Baháʼí - The Twelfth day Riḍván Festival

Compiled by
Jaya Raju Thota, India
( JRT, India)
The Twelfth Day of Riḍván festival falls on
5 Jamál 178 B.E. (Baháʼí Era) 1 May, 2021.
Baháʼí Communities throughout world joyfully celebrate the Twelfth Day of Riḍván on 5 Jamál 178 B.E. (Baháʼí Era) 1 May, 2021.
Ridván means “paradise” in the Arabic language.
The Twelfth Day of Ridván is the last day
Baháʼu'lláh spent in the Garden of Ridván in Baghdad in 1863. It
was during this time that Baháʼu'lláh
declared His Prophetic Mission to His followers. Ridván is a joyous occasion, but the twelfth day was one of sadness.

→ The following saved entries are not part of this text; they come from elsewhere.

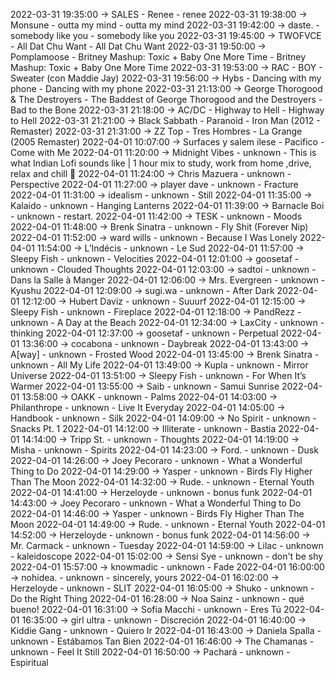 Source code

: 2022-03-31 19:35:00 -> SALES - Renee - renee
2022-03-31 19:38:00 -> Monsune - outta my mind - outta my mind
2022-03-31 19:42:00 -> daste. - somebody like you - somebody like you
2022-03-31 19:45:00 -> TWOFVCE - All Dat Chu Want - All Dat Chu Want
2022-03-31 19:50:00 -> Pomplamoose - Britney Mashup: Toxic + Baby One More Time - Britney Mashup: Toxic + Baby One More Time
2022-03-31 19:53:00 -> RAC - BOY - Sweater (con Maddie Jay)
2022-03-31 19:56:00 -> Hybs - Dancing with my phone - Dancing with my phone
2022-03-31 21:13:00 -> George Thorogood & The Destroyers - The Baddest of George Thorogood and the Destroyers - Bad to the Bone
2022-03-31 21:18:00 -> AC/DC - Highway to Hell - Highway to Hell
2022-03-31 21:21:00 -> Black Sabbath - Paranoid - Iron Man (2012 - Remaster)
2022-03-31 21:31:00 -> ZZ Top - Tres Hombres - La Grange (2005 Remaster)
2022-04-01 10:07:00 -> Surfaces y salem ilese - Pacifico - Come with Me
2022-04-01 11:20:00 -> Midnight Vibes - unknown - This is what Indian Lofi sounds like | 1 hour mix to study, work from home ,drive, relax and chill 🌃
2022-04-01 11:24:00 -> Chris Mazuera - unknown - Perspective
2022-04-01 11:27:00 -> player dave - unknown - Fracture
2022-04-01 11:31:00 -> idealism - unknown - Still
2022-04-01 11:35:00 -> Kalaido - unknown - Hanging Lanterns
2022-04-01 11:39:00 -> Barnacle Boi - unknown - restart.
2022-04-01 11:42:00 -> TESK - unknown - Moods
2022-04-01 11:48:00 -> Brenk Sinatra - unknown - Fly Shit (Forever Nip)
2022-04-01 11:52:00 -> ward wills - unknown - Because I Was Lonely
2022-04-01 11:54:00 -> L’Indécis - unknown - Le Sud
2022-04-01 11:57:00 -> Sleepy Fish - unknown - Velocities
2022-04-01 12:01:00 -> goosetaf - unknown - Clouded Thoughts
2022-04-01 12:03:00 -> sadtoi - unknown - Dans la Salle à Manger
2022-04-01 12:06:00 -> Mrs. Evergreen - unknown - Kyushu
2022-04-01 12:09:00 -> sugi.wa - unknown - After Dark
2022-04-01 12:12:00 -> Hubert Daviz - unknown - Suuurf
2022-04-01 12:15:00 -> Sleepy Fish - unknown - Fireplace
2022-04-01 12:18:00 -> PandRezz - unknown - A Day at the Beach
2022-04-01 12:34:00 -> LaxCity - unknown - thinking
2022-04-01 12:37:00 -> goosetaf - unknown - Perpetual
2022-04-01 13:36:00 -> cocabona - unknown - Daybreak
2022-04-01 13:43:00 -> A[way] - unknown - Frosted Wood
2022-04-01 13:45:00 -> Brenk Sinatra - unknown - All My Life
2022-04-01 13:49:00 -> Kupla - unknown - Mirror Universe
2022-04-01 13:51:00 -> Sleepy Fish - unknown - For When It’s Warmer
2022-04-01 13:55:00 -> Saib - unknown - Samui Sunrise
2022-04-01 13:58:00 -> OAKK - unknown - Palms
2022-04-01 14:03:00 -> Philanthrope - unknown - Live It Everyday
2022-04-01 14:05:00 -> Handbook - unknown - Silk
2022-04-01 14:09:00 -> No Spirit - unknown - Snacks Pt. 1
2022-04-01 14:12:00 -> Illiterate - unknown - Bastia
2022-04-01 14:14:00 -> Tripp St. - unknown - Thoughts
2022-04-01 14:19:00 -> Misha - unknown - Spirits
2022-04-01 14:23:00 -> Ford. - unknown - Dusk
2022-04-01 14:26:00 -> Joey Pecoraro - unknown - What a Wonderful Thing to Do
2022-04-01 14:29:00 -> Yasper - unknown - Birds Fly Higher Than The Moon
2022-04-01 14:32:00 -> Rude. - unknown - Eternal Youth
2022-04-01 14:41:00 -> Herzeloyde - unknown - bonus funk
2022-04-01 14:43:00 -> Joey Pecoraro - unknown - What a Wonderful Thing to Do
2022-04-01 14:46:00 -> Yasper - unknown - Birds Fly Higher Than The Moon
2022-04-01 14:49:00 -> Rude. - unknown - Eternal Youth
2022-04-01 14:52:00 -> Herzeloyde - unknown - bonus funk
2022-04-01 14:56:00 -> Mr. Carmack - unknown - Tuesday
2022-04-01 14:59:00 -> Lilac - unknown - kaleidoscope
2022-04-01 15:02:00 -> Sensi Sye - unknown - don't be shy
2022-04-01 15:57:00 -> knowmadic - unknown - Fade
2022-04-01 16:00:00 -> nohidea. - unknown - sincerely, yours
2022-04-01 16:02:00 -> Herzeloyde - unknown - SLIT
2022-04-01 16:05:00 -> Shuko - unknown - Do the Right Thing
2022-04-01 16:28:00 -> Noa Sainz - unknown - qué bueno!
2022-04-01 16:31:00 -> Sofia Macchi - unknown - Eres Tú
2022-04-01 16:35:00 -> girl ultra - unknown - Discreción
2022-04-01 16:40:00 -> Kiddie Gang - unknown - Quiero Ir
2022-04-01 16:43:00 -> Daniela Spalla - unknown - Estábamos Tan Bien
2022-04-01 16:46:00 -> The Chamanas - unknown - Feel It Still
2022-04-01 16:50:00 -> Pachará - unknown - Espiritual
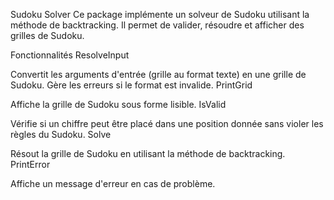 Sudoku Solver
Ce package implémente un solveur de Sudoku utilisant la méthode de backtracking. Il permet de valider, résoudre et afficher des grilles de Sudoku.

Fonctionnalités
ResolveInput

Convertit les arguments d'entrée (grille au format texte) en une grille de Sudoku.
Gère les erreurs si le format est invalide.
PrintGrid

Affiche la grille de Sudoku sous forme lisible.
IsValid

Vérifie si un chiffre peut être placé dans une position donnée sans violer les règles du Sudoku.
Solve

Résout la grille de Sudoku en utilisant la méthode de backtracking.
PrintError

Affiche un message d'erreur en cas de problème.
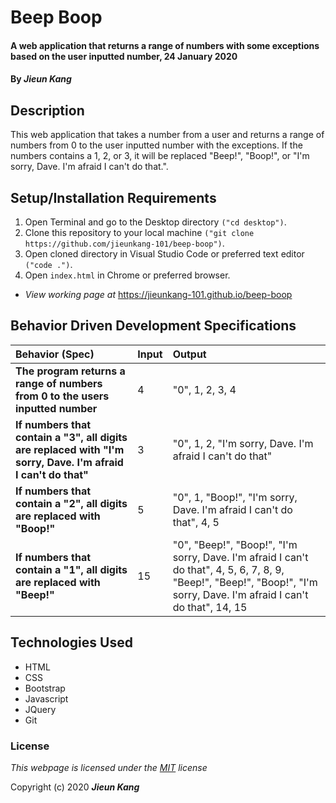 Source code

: # Beep Boop

#### A web application that returns a range of numbers with some exceptions based on the user inputted number, 24 January 2020

#### By **_Jieun Kang_**

## Description

This web application that takes a number from a user and returns a range of numbers from 0 to the user inputted number with the exceptions. If the numbers contains a 1, 2, or 3, it will be replaced "Beep!", "Boop!", or "I'm sorry, Dave. I'm afraid I can't do that.". 

## Setup/Installation Requirements

1. Open Terminal and go to the Desktop directory `("cd desktop")`.
2. Clone this repository to your local machine `("git clone https://github.com/jieunkang-101/beep-boop")`.
3. Open cloned directory in Visual Studio Code or preferred text editor `("code .")`.
4. Open `index.html` in Chrome or preferred browser.
* _View working page at_ https://jieunkang-101.github.io/beep-boop

## Behavior Driven Development Specifications

| Behavior (Spec)                 | Input    | Output|
| :------------------------------ | :------- | :---- |
| **The program returns a range of numbers from 0 to the users inputted number** | 4 | "0", 1, 2, 3, 4 |
| **If numbers that contain a "3", all digits are replaced with "I'm sorry, Dave. I'm afraid I can't do that"** | 3 | "0", 1, 2, "I'm sorry, Dave. I'm afraid I can't do that" |
| **If numbers that contain a "2", all digits are replaced with "Boop!"** | 5 | "0", 1, "Boop!", "I'm sorry, Dave. I'm afraid I can't do that", 4, 5 |
| **If numbers that contain a "1", all digits are replaced with "Beep!"** | 15 | "0", "Beep!", "Boop!", "I'm sorry, Dave. I'm afraid I can't do that", 4, 5, 6, 7, 8, 9, "Beep!", "Beep!", "Boop!", "I'm sorry, Dave. I'm afraid I can't do that", 14, 15 |

## Technologies Used

* HTML
* CSS
* Bootstrap
* Javascript
* JQuery
* Git

### License

*This webpage is licensed under the [MIT](https://en.wikipedia.org/wiki/MIT_License) license*

Copyright (c) 2020 **_Jieun Kang_** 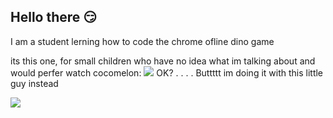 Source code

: ## Hello there 😏

I am a student lerning how to code the chrome ofline dino game

its this one, for small children who have no idea what im talking about and would perfer watch cocomelon:
![](https://chrome-dino.com/assets/img/chrom_dino_run_360.webp) OK?
.
.
.
.
Buttttt im doing it with this little guy instead

![](https://pm1.aminoapps.com/6581/0794ba0aa9ec92187be07ccb27000b22b4d01628_00.jpg)
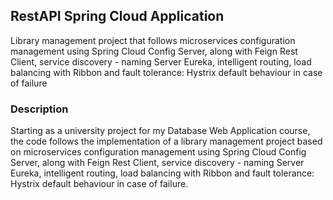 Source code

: ## RestAPI Spring Cloud Application
Library management project that follows microservices configuration management using Spring Cloud Config Server, along with Feign Rest Client, service discovery - naming Server Eureka, intelligent routing, load balancing with Ribbon and fault tolerance: Hystrix default behaviour in case of failure

### Description
Starting as a university project for my Database Web Application course, the code follows the implementation of a library management project based on microservices configuration management using Spring Cloud Config Server, along with Feign Rest Client, service discovery - naming Server Eureka, intelligent routing, load balancing with Ribbon and fault tolerance: Hystrix default behaviour in case of failure.
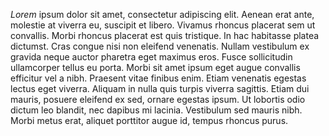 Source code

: *Lorem* ipsum dolor sit amet, consectetur adipiscing elit. Aenean erat ante, molestie at viverra eu, suscipit et libero. Vivamus rhoncus placerat sem ut convallis. Morbi rhoncus placerat est quis tristique. In hac habitasse platea dictumst. Cras congue nisi non eleifend venenatis. Nullam vestibulum ex gravida neque auctor pharetra eget maximus eros. Fusce sollicitudin ullamcorper tellus eu porta. Morbi sit amet ipsum eget augue convallis efficitur vel a nibh. Praesent vitae finibus enim. Etiam venenatis egestas lectus eget viverra. Aliquam in nulla quis turpis viverra sagittis. Etiam dui mauris, posuere eleifend ex sed, ornare egestas ipsum. Ut lobortis odio dictum leo blandit, nec dapibus mi lacinia. Vestibulum sed mauris nibh. Morbi metus erat, aliquet porttitor augue id, tempus rhoncus purus.
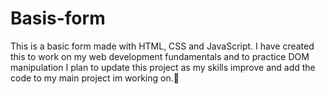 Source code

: # Basis-form
This is a basic form made with HTML, CSS and JavaScript. I have created this to work on my web development fundamentals and to practice DOM manipulation I plan to update this project as my skills improve and add the code to my main project im working on.🚀
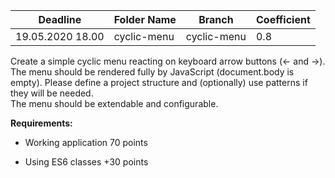 Deadline         | Folder Name    |Branch         | Coefficient
-----------------|----------------|---------------|--------------
19.05.2020 18.00 |cyclic-menu     |cyclic-menu    | 0.8

Create a simple cyclic menu reacting on keyboard arrow buttons (← and →). The menu should be rendered fully by JavaScript (document.body is empty). Please define a project structure and (optionally) use patterns if they will be needed.  
The menu should be extendable and configurable. 

**Requirements:**

* Working application  70 points

* Using ES6 classes +30 points
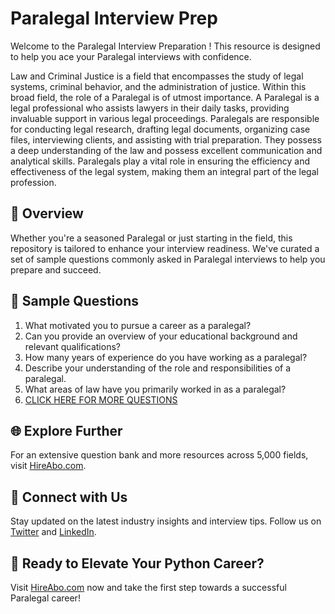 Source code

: # Paralegal Interview Prep

Welcome to the Paralegal Interview Preparation ! This resource is designed to help you ace your Paralegal interviews with confidence.

Law and Criminal Justice is a field that encompasses the study of legal systems, criminal behavior, and the administration of justice. Within this broad field, the role of a Paralegal is of utmost importance. A Paralegal is a legal professional who assists lawyers in their daily tasks, providing invaluable support in various legal proceedings. Paralegals are responsible for conducting legal research, drafting legal documents, organizing case files, interviewing clients, and assisting with trial preparation. They possess a deep understanding of the law and possess excellent communication and analytical skills. Paralegals play a vital role in ensuring the efficiency and effectiveness of the legal system, making them an integral part of the legal profession.

## 🚀 Overview

Whether you're a seasoned Paralegal or just starting in the field, this repository is tailored to enhance your interview readiness. We've curated a set of sample questions commonly asked in Paralegal interviews to help you prepare and succeed.

## 📝 Sample Questions

1. What motivated you to pursue a career as a paralegal?
2. Can you provide an overview of your educational background and relevant qualifications?
3. How many years of experience do you have working as a paralegal?
4. Describe your understanding of the role and responsibilities of a paralegal.
5. What areas of law have you primarily worked in as a paralegal?
6. [CLICK HERE FOR MORE QUESTIONS](https://hireabo.com/job/9_2_0/Paralegal)

## 🌐 Explore Further

For an extensive question bank and more resources across 5,000 fields, visit [HireAbo.com](https://www.hireabo.com).

## 📱 Connect with Us

Stay updated on the latest industry insights and interview tips. Follow us on [Twitter](https://twitter.com/hireabo) and [LinkedIn](https://www.linkedin.com/in/hire-abo-3609972a8/).

## 🚀 Ready to Elevate Your Python Career?

Visit [HireAbo.com](https://www.hireabo.com) now and take the first step towards a successful Paralegal career!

One day Bahá’u’lláh’s brother was being chased by a gang hoping to injure him. As he made it to the entrance of the Russian Consulate, they robbed him of his cloak. When the Russian Consul heard about this and then learnt of Bahá’u’lláh’s brutal imprisonment in an underground reservoir, he straight away rose up before the Shah, and by using his great influence and pressure, brought about Bahá’u’lláh’s release. Iran moved Bahá’u’lláh far away, to Baghdad; the Russians appointed guards to protect Him along the way, threatening that if a hair should be lost from His head, war would follow and burn Iran to cinders.
Every new Faith traces its beginnings back to the moment when its Prophet and Founder first recognized and began to proclaim its holy mission.
Christians trace their Faith’s origins to the period when Jesus Christ, after His baptism by John the Baptist, returned from His sojourn in the wilderness to begin preaching the new Gospel.
Jewish people recognize the return of Moses from Mount Sinai as the time when He brought the Ten Commandments to His followers.
In Islam, Muslims mark the beginnings of their Faith from the year 610 C.E., in a cave named Hira on
Mount Jabal al-Nour near Mecca in what is now Saudi Arabia, when Muhammad received his first revelation.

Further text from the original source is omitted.